Status:
RECRUITING
Study to Assess the Effects of Oral NMRA-335140 in Participants With Major Depressive Disorder
Lead Sponsor:
Neumora Therapeutics, Inc.
Conditions:
Major Depressive Disorder
Eligibility:
All Genders
18-65 years
Phase:
PHASE3
Brief Summary
This randomized, double-blind, placebo-controlled, multicenter study will evaluate the effects of NMRA-335140 (formerly BTRX-335140) on symptoms of depression in participants with Major Depressive Dis...
Eligibility Criteria
Inclusion
- Key
- Have a primary Diagnostic and Statistical Manual of Mental Disorders Fifth Edition Text Revised (DSM-5-TR) diagnosis of MDD without psychotic features confirmed by Structured Clinical Interview for DSM 5 Disorders, Clinical Trials Version (SCID 5 CT) at screening (this may be a first or recurrent episode).
- Participant's current major depressive episode must be confirmed by independent assessment.
- The symptoms of the current MDD episode have been present for more than 4 weeks prior to the Screening Visit, but no longer than 12 months prior to the Screening Visit.
- Have a MADRS total score of 25 or higher at Screening and Baseline.
- A change in MADRS total score between Screening and Baseline of ≤20%.
- Key
Exclusion
- Have failed 2 or more courses of antidepressant treatment at sufficient doses for at least 6 to 8 weeks for the current MDD episode.
- Currently or in the past year have been diagnosed with a personality disorder per the DSM-5-TR or in the past 3 years have been diagnosed with any of the following DSM-5-TR disorders: anorexia nervosa, bulimia nervosa, or binge eating disorder. Participants with comorbid generalized anxiety disorder, social anxiety disorder, simple phobias, or panic disorder for whom MDD is considered the primary diagnosis are not excluded.
- Have a lifetime diagnosis of bipolar 1 or 2, schizophrenia, schizoaffective, schizophreniform, obsessive compulsive disorder, or post-traumatic stress disorder (PTSD).

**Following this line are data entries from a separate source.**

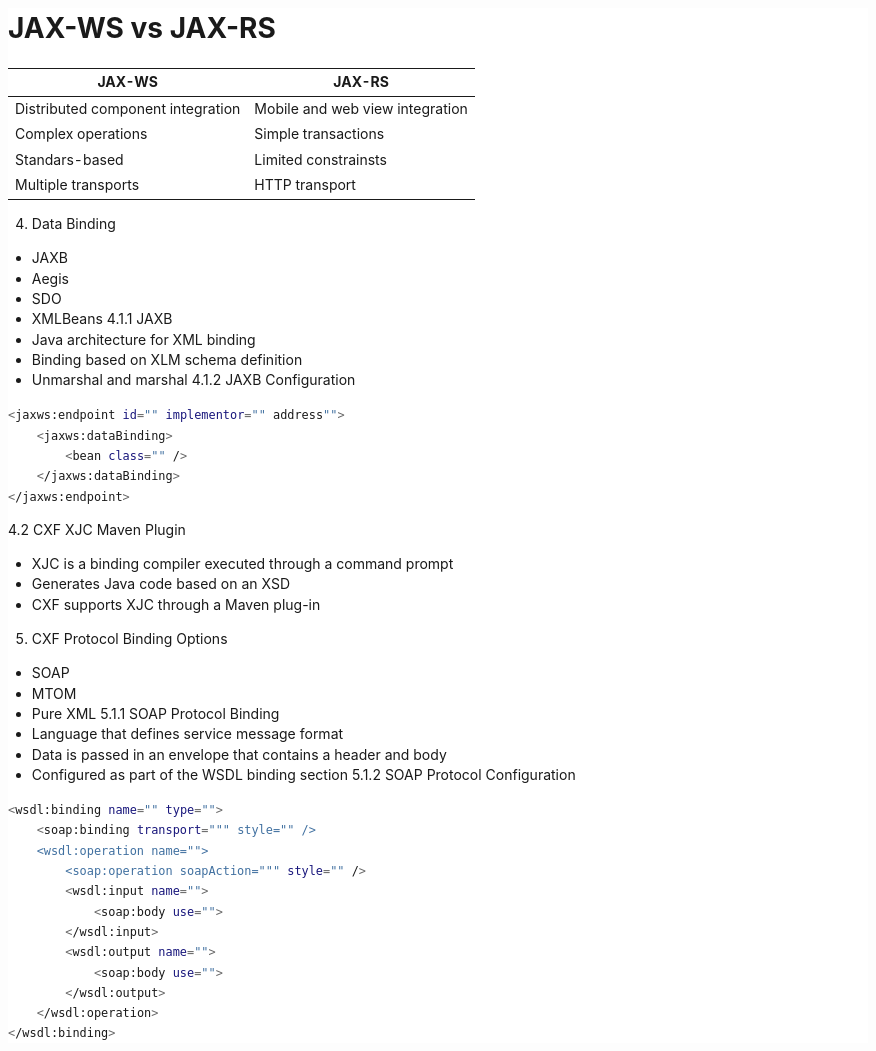 # JAX-WS  vs JAX-RS
| JAX-WS | JAX-RS |
| -------------- | -------------- |
| Distributed component integration | Mobile and web view integration |
| Complex operations | Simple transactions |
| Standars-based | Limited constrainsts |
| Multiple transports | HTTP transport |

4. Data Binding
- JAXB
- Aegis
- SDO
- XMLBeans
4.1.1 JAXB
- Java architecture for XML binding
- Binding based on XLM schema definition
- Unmarshal and marshal
4.1.2 JAXB Configuration
```bash
<jaxws:endpoint id="" implementor="" address"">
	<jaxws:dataBinding>
		<bean class="" />
	</jaxws:dataBinding>
</jaxws:endpoint>
```
4.2 CXF XJC Maven Plugin
- XJC is a binding compiler executed through a command prompt
- Generates Java code based on an XSD
- CXF supports XJC through a Maven plug-in

5. CXF Protocol Binding Options
- SOAP 
- MTOM
- Pure XML
5.1.1 SOAP Protocol Binding
- Language that defines service message format
- Data is passed in an envelope that contains a header and body
- Configured as part of the WSDL binding section
5.1.2 SOAP Protocol Configuration
```bash
<wsdl:binding name="" type="">
	<soap:binding transport=""" style="" />
	<wsdl:operation name="">
		<soap:operation soapAction=""" style="" />
		<wsdl:input name="">
			<soap:body use="">
		</wsdl:input>
		<wsdl:output name="">
			<soap:body use="">
		</wsdl:output>
	</wsdl:operation>
</wsdl:binding>
```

- Have moderate to severe substance or alcohol use disorder, per DSM-5-TR criteria, within the 12 months prior to screening (excluding nicotine).
- Are actively suicidal (eg, any suicide attempts within the past 12 months) or are at serious suicidal risk as indicated by any current suicidal intent, including a plan, as assessed by the Columbia Suicide Severity Rating Scale (C-SSRS) (score of "YES" on suicidal ideations Item 4 or 5 within 3 months prior to Visit 1 \[Screening\]) and/or based on clinical evaluation by the Investigator; or are homicidal, in the opinion of the Investigator. Participants who are currently hospitalized for MDD symptoms or suicidality are not allowed into the study. If there is a recent history (within 3 months of screening) of hospitalization due to MDD symptoms, the participant should be discussed with the Medical Monitor for eligibility.
Key Trial Info
Start Date :
December 21 2023
Trial Type :
INTERVENTIONAL
Allocation :
ESTIMATED
End Date :
March 1 2026
Estimated Enrollment :
332 Patients enrolled
Trial Details
Trial ID
NCT06058039
Start Date
December 21 2023
End Date
March 1 2026
Last Update
December 9 2025
Active Locations (71)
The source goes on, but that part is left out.